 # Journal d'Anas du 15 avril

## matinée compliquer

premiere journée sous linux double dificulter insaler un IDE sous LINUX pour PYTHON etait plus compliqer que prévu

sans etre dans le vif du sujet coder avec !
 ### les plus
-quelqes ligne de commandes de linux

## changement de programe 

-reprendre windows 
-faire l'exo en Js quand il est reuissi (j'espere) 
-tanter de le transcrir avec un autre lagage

...

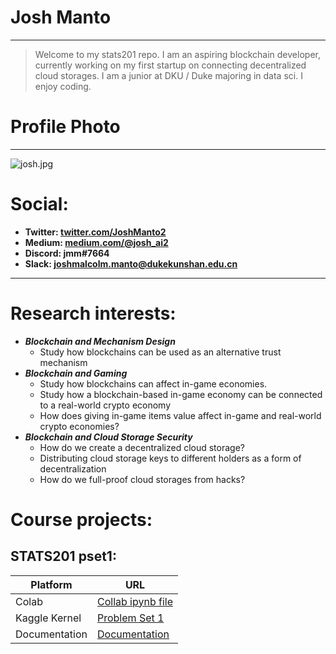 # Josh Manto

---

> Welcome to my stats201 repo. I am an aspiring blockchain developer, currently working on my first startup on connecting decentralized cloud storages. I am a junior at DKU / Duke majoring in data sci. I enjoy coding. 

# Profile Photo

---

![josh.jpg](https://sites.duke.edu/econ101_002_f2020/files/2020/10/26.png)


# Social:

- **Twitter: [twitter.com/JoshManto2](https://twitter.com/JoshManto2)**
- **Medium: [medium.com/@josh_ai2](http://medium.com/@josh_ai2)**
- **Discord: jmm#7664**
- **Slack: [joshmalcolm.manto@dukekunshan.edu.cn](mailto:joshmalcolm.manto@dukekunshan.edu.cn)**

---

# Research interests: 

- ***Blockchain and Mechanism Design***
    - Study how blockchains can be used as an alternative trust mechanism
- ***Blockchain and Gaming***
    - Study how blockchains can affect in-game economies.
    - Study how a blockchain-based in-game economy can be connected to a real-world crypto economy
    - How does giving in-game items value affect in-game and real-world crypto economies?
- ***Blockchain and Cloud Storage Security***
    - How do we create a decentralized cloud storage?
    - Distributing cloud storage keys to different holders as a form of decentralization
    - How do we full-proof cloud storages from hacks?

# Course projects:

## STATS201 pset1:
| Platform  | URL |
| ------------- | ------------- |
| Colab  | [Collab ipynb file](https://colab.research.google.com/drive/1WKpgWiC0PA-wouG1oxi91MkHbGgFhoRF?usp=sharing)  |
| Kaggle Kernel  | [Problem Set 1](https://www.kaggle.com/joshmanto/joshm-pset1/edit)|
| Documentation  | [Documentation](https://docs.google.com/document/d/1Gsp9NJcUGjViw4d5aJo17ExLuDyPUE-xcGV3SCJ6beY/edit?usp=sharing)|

Problem requirements —
For the string "storages", go through the entries above and copy each line where it occurs.

Answer space —
> Welcome to my stats201 repo. I am an aspiring blockchain developer, currently working on my first startup on connecting decentralized cloud storages. I am a junior at DKU / Duke majoring in data sci. I enjoy coding. 
    - How do we full-proof cloud storages from hacks?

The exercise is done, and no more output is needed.